The Topping Tooters of the Town. Music of the London Waits 1580-1650 — The City Musick, dir. William Lyons— Avie, AV2364, 50:00  ****:

This recording of 30 tracks is a compilation of pieces—dances really—from the likes of Anthony Holborne, John Adson, Peter Philips, Thomas Morley, Thomas Ravenscroft, and John Playford. These are names I haven’t heard of late, but reading them right now I can think back to my music history classes. The music represents, according to the liner notes, the zenith of the town musicians in London around 1600 who performed in all sorts of public venues with wind instruments. You may have been exposed to this repertoire, as had I, through arrangements for brass ensemble. The City Musick, however, brings authenticity to this repertoire with recorders, cornetto, shawm, bagpipes, dulcian (a predecessor to the bassoon), and hoboy (early oboe).

The harmonies and sound world of these instruments certainly do speak of an earlier time. This music very much belongs to the Renaissance but in a time where the sophistication of instruments and the station of performers was on the verge of meeting the renown of vocal music. The character of these pieces does not betray the pragmatism from which they were born. Louder instruments carried indoors as well as outdoors. The pieces are each short, but would be repeated as long as necessary to fulfill their function as a musical backdrop.

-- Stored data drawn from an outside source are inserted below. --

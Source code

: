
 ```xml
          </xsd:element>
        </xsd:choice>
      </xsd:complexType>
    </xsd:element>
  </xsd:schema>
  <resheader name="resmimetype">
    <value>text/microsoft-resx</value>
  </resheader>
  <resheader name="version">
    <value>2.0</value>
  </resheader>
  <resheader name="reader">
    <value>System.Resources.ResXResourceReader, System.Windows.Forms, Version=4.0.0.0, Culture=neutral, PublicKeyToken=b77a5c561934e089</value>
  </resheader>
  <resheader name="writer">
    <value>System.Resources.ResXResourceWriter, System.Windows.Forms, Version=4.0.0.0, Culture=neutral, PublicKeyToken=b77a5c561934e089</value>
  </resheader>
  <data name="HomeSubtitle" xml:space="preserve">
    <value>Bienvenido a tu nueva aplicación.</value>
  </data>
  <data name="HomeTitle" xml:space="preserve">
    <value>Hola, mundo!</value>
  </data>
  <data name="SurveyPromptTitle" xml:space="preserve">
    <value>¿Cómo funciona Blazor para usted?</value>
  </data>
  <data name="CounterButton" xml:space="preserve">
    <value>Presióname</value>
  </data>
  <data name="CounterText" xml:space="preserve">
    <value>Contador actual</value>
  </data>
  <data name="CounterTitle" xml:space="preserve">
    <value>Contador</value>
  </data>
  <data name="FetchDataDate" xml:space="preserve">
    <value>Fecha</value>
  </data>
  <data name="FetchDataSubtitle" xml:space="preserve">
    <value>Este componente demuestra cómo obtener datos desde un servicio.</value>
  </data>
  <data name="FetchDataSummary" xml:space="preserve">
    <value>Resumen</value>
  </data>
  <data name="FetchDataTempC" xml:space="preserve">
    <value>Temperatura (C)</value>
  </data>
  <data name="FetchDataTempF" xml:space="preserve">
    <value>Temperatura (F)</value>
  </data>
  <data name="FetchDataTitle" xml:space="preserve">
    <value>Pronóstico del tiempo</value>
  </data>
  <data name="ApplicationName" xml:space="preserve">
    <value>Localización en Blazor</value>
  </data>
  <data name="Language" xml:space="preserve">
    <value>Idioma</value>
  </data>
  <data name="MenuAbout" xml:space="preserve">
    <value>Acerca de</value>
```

The one thing missing from this recording is how the pieces would have evolved in repetition. Far less is known about performance practice then than what we know one hundred, if not two hundred years later in musical history. It may well be pragmatic today to avoid the unknown. In place of that, The City Musick have given us more variety with more pieces in this recording.

Each performance is impeccably played, no track left me in want of more. The variety of pieces ranges from stately and sonorous to fleeting and virtuosic.

Tracks 18-21 are settings of Psalms. While jarring at first to hear singing, the pieces well-illustrate the multiple roles the seventeenth-century musicians held. This is small-ensemble singing but it doesn’t betray the authenticity of a handful of musicians performing in consort for any number of civic, private, or religious functions.

My only real criticism of the disc is that listening to all the pieces back to back somewhat betrays how this music would have been heard. But that it is not unique to this disc, or this repertoire. Today we have the means to program our CD players (or our streaming servers) to devise our own concert programs in the luxury of our homes and easy chairs. This recording has confirmed my belief that this music, for as charming as it is, might be best explored in less sympathetic acoustics, live, in the company of others. I encourage you to enjoy this disc, but even more so to experience this repertoire live. The City Musick will not disappoint.